Meet the Forrest Gump of Mob Hits
This article is from the archive of The New York Sun before the launch of its new website in 2022. The Sun has neither altered nor updated such articles but will seek to correct any errors, mis-categorizations or other problems introduced during transfer.
Not that anyone has taken a poll, but the most storied mob hits of the past 30 years, hands down, were the rub outs of a Teamsters ex-president, Jimmy Hoffa; a Mafia boss, Big Paul Castellano; and a cigar-chomping Bonanno gangster, Carmine “Lilo” Galante. A photo of the murdered Galante – his stogie still clenched in his teeth – is so perfectly Mafia-esque that one New York newspaper ran it again this week.
Bearing that in mind, consider the following scenario: A monstrous hulk of a man, who has never been linked to any of the slayings or any of the many well-known suspects, claims to have been at the scene of all three murders, saying he inflicted the fatal blows to Hoffa, Galante, and Big Paul’s bodyguard, Thomas Billotti.
More improbable, this wily, heretofore unknown mob assassin also claims to have murdered Roy DeMeo, the prolific kill-crazy Gambino mobster who was so feared by his peers that John Gotti, a few years before he directed Castellano’s demise, begged off when Big Paul asked him to whack DeMeo.
To make this story even more improbable, let’s say that our Forrest Gump of mob hits – a 6-foot-5-inch, 300-pound bearded behemoth – claims to have murdered 200 people for fun and profit during his dark career, including a Queens man who killed Gotti’s 12-year-old son in a car accident.
Ladies and gentlemen, meet Richard Kuklinski, the star of a new book by Philip Carlo, one that pushes the envelope in the bookstore genre known as “true crime.”
Mr. Carlo’s “The Ice Man: Confessions of a Mafia Contract Killer” runs more than 400 pages. It is based on hundreds of what can only generously be termed as Kuklinski’s mostly demented ramblings.
According to the Kuklinski/Carlo version of events: In 1975, the Ice Man killed Hoffa with a knife, then drove his body to Kearney, N.J., where it was doused with gasoline and set afire in a garbage dump, from a Detroit suburb. In 1979, he used a shotgun to kill Galante just as a mob backup hit team got to Joe and Mary’s Italian restaurant in Brooklyn. DeMeo, his best bud at the time, served as his wheelman.
A few years later, it was DeMeo’s turn, and the Ice Man blew him away. In 1985, Kuklinski claims to have been part of the most daring mob rub out in recent history, the Midtown Manhattan shootings of Castellano and Billotti at rush hour during the height of the Christmas shopping season. The order came from Salvatore “Sammy Bull” Gravano, who had replaced DeMeo as the Ice Man’s main mobster.

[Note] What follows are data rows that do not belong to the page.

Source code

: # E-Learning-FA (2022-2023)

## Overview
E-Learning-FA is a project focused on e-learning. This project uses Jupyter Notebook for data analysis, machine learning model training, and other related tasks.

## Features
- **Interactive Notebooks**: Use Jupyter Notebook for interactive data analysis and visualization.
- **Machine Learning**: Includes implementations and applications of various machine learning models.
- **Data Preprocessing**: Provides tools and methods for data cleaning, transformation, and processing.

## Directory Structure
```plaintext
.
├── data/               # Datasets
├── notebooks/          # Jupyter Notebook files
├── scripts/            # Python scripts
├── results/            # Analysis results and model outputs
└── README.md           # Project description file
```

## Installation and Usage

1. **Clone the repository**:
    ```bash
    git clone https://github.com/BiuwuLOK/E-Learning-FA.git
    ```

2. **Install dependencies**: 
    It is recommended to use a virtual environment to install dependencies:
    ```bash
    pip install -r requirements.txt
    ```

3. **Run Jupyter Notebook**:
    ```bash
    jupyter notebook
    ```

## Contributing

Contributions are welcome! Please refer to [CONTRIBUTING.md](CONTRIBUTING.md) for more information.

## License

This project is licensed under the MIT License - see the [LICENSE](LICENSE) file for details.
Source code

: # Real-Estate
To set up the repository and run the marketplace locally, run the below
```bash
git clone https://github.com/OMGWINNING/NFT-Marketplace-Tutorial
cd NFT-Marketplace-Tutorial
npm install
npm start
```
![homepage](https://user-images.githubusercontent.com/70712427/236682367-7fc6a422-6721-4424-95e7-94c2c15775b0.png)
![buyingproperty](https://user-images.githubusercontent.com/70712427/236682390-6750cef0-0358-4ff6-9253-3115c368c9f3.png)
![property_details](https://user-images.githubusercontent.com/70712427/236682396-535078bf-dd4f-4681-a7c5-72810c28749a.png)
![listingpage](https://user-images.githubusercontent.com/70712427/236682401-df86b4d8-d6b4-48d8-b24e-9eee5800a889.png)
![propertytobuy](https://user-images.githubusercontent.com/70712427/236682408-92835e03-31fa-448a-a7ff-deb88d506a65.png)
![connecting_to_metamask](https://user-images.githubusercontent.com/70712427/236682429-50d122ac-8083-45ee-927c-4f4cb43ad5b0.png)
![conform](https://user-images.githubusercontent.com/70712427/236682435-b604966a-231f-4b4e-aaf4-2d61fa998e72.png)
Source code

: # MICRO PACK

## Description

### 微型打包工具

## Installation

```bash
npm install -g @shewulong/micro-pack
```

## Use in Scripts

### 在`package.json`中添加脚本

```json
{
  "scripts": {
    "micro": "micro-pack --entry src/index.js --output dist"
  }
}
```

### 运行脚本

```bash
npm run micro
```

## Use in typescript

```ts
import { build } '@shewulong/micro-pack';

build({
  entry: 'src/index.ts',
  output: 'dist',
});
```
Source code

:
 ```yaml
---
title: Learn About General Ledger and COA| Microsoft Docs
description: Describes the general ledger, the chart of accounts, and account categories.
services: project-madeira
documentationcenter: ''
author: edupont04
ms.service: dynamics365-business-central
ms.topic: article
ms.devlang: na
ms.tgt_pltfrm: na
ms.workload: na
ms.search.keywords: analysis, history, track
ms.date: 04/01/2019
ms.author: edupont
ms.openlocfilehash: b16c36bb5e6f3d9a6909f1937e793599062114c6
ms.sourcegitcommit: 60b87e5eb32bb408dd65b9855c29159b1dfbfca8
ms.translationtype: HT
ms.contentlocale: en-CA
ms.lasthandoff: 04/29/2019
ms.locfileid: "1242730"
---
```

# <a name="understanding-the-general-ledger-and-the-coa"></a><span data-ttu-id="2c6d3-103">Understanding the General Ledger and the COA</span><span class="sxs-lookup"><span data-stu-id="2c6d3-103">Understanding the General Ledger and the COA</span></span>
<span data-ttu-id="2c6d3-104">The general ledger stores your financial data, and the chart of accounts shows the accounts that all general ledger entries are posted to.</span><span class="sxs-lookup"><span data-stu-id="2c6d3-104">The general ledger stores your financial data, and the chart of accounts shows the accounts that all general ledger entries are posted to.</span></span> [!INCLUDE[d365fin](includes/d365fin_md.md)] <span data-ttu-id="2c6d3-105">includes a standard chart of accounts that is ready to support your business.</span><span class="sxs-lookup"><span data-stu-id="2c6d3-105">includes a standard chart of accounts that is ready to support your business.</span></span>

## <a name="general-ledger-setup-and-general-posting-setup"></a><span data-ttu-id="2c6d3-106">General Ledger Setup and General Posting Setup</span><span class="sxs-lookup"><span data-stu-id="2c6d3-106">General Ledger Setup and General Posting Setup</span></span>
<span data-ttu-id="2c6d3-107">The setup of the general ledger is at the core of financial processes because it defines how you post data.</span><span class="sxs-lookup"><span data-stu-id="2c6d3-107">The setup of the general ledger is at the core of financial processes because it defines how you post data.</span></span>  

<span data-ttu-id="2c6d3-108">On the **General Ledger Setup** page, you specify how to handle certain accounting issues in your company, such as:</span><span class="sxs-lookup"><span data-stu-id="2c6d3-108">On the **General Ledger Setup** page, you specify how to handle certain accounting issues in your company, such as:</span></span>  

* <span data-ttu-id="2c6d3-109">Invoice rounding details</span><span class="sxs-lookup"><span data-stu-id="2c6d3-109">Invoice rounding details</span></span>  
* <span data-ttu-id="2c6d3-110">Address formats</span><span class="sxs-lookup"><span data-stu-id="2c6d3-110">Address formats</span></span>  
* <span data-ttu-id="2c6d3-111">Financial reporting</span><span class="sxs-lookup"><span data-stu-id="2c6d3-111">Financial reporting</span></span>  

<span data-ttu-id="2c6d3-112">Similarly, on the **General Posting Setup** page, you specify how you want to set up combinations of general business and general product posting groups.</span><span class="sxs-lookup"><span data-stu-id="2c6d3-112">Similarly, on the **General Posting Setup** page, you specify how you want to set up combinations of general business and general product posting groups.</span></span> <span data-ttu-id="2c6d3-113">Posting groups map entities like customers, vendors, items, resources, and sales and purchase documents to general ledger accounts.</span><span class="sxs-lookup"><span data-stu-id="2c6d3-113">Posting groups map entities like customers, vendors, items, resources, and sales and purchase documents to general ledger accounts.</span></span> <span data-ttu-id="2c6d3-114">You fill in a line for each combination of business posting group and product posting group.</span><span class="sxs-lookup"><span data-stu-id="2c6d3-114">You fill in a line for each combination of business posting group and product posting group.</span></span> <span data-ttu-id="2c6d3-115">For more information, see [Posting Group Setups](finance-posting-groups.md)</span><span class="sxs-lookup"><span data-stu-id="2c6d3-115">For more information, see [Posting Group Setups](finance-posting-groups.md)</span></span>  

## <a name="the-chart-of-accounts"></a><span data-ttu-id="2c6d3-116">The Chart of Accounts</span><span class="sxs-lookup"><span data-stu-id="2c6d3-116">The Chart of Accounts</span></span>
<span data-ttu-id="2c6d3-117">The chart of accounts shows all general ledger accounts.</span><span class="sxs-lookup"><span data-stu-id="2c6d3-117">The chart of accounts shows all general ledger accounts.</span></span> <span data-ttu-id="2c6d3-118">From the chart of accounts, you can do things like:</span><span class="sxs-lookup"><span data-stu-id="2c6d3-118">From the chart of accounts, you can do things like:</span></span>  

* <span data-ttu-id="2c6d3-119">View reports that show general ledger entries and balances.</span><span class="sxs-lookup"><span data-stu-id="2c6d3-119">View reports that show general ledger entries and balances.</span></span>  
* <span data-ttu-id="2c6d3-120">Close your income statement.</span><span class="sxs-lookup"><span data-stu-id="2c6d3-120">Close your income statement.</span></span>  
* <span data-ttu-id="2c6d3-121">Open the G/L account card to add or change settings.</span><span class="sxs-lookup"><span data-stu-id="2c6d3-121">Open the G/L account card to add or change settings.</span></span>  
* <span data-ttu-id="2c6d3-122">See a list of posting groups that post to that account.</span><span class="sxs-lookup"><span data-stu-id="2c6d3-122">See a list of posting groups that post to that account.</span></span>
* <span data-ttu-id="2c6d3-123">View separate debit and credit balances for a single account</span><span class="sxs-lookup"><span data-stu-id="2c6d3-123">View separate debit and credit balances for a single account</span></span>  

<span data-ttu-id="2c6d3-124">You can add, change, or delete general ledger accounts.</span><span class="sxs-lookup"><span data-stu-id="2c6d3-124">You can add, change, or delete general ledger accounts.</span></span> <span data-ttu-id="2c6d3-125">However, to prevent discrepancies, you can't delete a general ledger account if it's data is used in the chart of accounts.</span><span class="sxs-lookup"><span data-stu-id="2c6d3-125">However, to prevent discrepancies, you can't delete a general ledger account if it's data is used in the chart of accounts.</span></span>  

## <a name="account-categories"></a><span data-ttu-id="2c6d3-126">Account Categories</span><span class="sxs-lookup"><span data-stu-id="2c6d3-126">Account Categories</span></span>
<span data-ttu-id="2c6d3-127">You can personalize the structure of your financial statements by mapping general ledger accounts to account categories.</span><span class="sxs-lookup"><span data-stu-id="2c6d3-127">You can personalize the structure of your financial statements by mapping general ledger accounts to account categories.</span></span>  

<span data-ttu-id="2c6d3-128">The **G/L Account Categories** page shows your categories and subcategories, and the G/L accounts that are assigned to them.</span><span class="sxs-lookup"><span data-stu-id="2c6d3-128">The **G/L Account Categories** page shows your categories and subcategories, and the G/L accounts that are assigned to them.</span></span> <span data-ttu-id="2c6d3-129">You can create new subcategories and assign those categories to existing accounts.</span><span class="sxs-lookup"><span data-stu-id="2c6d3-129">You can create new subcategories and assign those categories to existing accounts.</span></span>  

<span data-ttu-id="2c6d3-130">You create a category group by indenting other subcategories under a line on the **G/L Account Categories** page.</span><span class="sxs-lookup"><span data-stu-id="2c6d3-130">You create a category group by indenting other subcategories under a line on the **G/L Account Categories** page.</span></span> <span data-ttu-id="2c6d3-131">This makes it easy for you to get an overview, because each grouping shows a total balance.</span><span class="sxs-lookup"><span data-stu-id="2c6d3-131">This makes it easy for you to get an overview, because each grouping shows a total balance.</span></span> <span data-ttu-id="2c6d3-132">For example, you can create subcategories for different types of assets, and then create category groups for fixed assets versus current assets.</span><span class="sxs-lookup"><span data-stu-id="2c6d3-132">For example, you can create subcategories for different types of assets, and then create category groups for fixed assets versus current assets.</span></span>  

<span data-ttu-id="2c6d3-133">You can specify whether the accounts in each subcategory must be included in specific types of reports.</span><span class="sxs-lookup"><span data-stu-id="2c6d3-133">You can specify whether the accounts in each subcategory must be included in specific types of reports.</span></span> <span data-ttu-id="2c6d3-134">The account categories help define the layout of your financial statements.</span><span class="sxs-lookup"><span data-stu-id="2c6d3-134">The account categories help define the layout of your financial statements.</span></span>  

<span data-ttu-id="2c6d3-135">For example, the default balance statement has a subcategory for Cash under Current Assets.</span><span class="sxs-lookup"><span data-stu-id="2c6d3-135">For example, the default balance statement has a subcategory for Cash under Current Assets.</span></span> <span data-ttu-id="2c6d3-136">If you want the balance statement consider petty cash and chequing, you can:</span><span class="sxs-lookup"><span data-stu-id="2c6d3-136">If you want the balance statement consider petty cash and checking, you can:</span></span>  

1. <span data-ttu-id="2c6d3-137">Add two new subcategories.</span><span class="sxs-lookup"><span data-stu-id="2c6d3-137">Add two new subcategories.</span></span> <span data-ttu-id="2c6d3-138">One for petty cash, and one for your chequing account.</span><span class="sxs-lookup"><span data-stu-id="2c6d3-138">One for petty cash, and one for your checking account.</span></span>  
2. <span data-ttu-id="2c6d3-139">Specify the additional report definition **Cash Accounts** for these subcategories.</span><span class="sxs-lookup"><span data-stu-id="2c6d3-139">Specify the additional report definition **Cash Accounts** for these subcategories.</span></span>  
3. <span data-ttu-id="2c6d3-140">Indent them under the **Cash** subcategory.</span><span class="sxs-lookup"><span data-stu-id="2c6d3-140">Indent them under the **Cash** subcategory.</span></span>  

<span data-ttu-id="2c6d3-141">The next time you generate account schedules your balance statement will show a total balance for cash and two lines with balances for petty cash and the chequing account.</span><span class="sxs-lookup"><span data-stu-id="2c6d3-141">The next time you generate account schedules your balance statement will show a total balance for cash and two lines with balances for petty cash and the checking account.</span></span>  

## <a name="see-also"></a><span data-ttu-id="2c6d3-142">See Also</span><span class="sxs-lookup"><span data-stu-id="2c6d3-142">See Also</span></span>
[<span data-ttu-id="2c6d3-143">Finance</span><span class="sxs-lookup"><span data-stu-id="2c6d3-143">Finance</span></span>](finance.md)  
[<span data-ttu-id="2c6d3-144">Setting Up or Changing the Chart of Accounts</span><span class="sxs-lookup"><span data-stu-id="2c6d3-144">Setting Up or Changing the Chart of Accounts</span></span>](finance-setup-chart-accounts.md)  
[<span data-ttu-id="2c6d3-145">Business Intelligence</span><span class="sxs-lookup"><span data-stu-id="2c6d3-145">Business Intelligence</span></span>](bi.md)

Wearing a big fur hat given to him by Gravano – it made him “look 7 feet tall” – Kuklinski told Mr. Carlo that he shot Billotti to death and then escaped the city’s gridlocked streets by hailing a cab. The breathless account leaves several questions, among them why Kuklinski, who bragged about many of his alleged exploits on an HBO special several years ago, omitted this prestigious hit from his resume.
Unfortunately, the Ice Man won’t be supplying any answers. In March, Kuklinski, whose health had been failing since last fall – he’d been in state prison since 1986 – died at 70 from what New Jersey authorities said were natural causes.
His departure wasn’t completely unlamented. A Bergen County prosecutor, John Molinelli, had used the Ice Man’s fanciful version of history to indict Gravano for the murder of a corrupt NYPD detective. With his key witness gone, Mr. Molinelli immediately dismissed the charges, a move that saved the county the cost – and likely embarrassment – of a public trial.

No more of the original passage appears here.